--- START ---

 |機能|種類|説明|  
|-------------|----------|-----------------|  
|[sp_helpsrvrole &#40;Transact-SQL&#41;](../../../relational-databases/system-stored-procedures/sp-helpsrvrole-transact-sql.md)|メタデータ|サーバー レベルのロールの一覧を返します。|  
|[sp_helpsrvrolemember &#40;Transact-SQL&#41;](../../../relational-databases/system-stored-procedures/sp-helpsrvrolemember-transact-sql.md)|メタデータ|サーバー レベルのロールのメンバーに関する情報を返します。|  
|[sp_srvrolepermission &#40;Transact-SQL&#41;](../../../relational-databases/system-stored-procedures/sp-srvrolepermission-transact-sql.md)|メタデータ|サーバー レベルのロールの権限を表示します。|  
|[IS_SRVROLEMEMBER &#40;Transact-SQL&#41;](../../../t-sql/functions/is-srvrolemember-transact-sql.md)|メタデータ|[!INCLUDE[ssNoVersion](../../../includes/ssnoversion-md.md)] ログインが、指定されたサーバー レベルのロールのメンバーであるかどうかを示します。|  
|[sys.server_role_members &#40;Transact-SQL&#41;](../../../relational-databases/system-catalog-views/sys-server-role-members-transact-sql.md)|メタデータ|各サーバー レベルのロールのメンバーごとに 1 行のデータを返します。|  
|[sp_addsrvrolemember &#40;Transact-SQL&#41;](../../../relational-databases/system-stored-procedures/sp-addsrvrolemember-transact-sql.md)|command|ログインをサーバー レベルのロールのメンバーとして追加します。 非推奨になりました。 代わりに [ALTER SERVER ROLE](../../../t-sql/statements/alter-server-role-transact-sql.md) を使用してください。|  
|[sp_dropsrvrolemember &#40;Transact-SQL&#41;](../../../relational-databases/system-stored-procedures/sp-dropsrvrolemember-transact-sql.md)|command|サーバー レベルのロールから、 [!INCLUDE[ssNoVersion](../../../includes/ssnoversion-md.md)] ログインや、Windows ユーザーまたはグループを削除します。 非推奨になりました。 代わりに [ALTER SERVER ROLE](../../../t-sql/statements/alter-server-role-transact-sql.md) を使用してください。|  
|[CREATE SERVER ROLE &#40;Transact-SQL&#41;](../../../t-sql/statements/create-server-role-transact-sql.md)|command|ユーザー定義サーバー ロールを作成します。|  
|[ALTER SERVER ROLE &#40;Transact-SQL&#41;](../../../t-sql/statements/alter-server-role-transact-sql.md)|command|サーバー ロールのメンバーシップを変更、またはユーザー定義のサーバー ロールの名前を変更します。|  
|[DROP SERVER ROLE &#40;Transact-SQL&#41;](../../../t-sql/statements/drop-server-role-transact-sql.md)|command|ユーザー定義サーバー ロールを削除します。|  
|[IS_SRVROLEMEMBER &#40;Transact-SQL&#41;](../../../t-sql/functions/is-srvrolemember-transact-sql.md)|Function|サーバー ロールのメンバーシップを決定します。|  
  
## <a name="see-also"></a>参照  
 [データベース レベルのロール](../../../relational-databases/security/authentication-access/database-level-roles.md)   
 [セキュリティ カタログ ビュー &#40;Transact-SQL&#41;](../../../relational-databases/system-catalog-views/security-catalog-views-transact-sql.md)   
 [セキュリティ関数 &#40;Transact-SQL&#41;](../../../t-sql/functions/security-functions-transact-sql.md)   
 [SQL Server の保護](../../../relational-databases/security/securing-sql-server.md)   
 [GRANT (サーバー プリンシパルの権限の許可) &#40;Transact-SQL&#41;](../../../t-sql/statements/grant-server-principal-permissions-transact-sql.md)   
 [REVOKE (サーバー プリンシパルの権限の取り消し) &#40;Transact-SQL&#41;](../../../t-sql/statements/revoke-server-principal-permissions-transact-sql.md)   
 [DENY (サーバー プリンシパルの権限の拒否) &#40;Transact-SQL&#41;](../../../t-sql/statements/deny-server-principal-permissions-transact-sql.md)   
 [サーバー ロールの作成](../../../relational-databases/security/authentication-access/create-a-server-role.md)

--- END ---

If a line in the material holds "メタデータ", copy it.

◆ **SOLUTION**
|[sp_helpsrvrole &#40;Transact-SQL&#41;](../../../relational-databases/system-stored-procedures/sp-helpsrvrole-transact-sql.md)|メタデータ|サーバー レベルのロールの一覧を返します。|  
|[sp_helpsrvrolemember &#40;Transact-SQL&#41;](../../../relational-databases/system-stored-procedures/sp-helpsrvrolemember-transact-sql.md)|メタデータ|サーバー レベルのロールのメンバーに関する情報を返します。|  
|[sp_srvrolepermission &#40;Transact-SQL&#41;](../../../relational-databases/system-stored-procedures/sp-srvrolepermission-transact-sql.md)|メタデータ|サーバー レベルのロールの権限を表示します。|  
|[IS_SRVROLEMEMBER &#40;Transact-SQL&#41;](../../../t-sql/functions/is-srvrolemember-transact-sql.md)|メタデータ|[!INCLUDE[ssNoVersion](../../../includes/ssnoversion-md.md)] ログインが、指定されたサーバー レベルのロールのメンバーであるかどうかを示します。|  
|[sys.server_role_members &#40;Transact-SQL&#41;](../../../relational-databases/system-catalog-views/sys-server-role-members-transact-sql.md)|メタデータ|各サーバー レベルのロールのメンバーごとに 1 行のデータを返します。|  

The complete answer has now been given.